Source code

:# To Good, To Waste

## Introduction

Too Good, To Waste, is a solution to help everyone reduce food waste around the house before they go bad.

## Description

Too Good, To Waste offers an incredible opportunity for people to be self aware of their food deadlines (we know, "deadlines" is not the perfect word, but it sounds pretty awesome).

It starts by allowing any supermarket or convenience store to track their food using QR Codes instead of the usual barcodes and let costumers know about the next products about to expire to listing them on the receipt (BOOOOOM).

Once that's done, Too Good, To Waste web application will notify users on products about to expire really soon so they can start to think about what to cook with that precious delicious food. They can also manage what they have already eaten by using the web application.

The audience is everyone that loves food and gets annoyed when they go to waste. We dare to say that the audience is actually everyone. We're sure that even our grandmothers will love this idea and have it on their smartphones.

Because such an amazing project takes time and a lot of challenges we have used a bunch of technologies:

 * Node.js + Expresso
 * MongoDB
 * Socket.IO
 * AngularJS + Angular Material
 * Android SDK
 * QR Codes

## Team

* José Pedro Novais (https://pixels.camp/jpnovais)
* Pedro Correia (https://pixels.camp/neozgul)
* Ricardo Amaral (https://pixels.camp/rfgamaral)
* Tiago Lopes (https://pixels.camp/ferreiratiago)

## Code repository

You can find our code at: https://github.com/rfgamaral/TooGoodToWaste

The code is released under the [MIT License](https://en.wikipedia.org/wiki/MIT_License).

•••

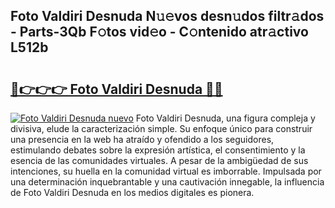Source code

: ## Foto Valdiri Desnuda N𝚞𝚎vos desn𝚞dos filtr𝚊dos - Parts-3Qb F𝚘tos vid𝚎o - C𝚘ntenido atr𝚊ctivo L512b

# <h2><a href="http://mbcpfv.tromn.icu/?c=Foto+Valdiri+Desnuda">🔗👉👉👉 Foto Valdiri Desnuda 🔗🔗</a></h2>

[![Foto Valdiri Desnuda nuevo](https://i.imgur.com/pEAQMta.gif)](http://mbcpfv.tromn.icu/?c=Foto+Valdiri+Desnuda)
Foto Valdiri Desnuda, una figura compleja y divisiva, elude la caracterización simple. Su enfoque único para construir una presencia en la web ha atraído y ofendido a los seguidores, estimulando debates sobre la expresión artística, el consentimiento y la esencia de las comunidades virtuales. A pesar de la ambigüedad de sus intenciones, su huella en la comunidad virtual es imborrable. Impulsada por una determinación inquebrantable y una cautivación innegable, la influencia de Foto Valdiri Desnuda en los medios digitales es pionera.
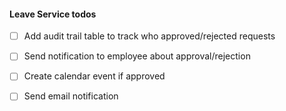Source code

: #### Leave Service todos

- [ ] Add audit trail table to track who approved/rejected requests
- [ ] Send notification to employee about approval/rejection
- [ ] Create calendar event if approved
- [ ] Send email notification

•••

In the records above, each line with the string "everyone" should be copied.

Too Good, To Waste, is a solution to help everyone reduce food waste around the house before they go bad.
The audience is everyone that loves food and gets annoyed when they go to waste. We dare to say that the audience is actually everyone. We're sure that even our grandmothers will love this idea and have it on their smartphones.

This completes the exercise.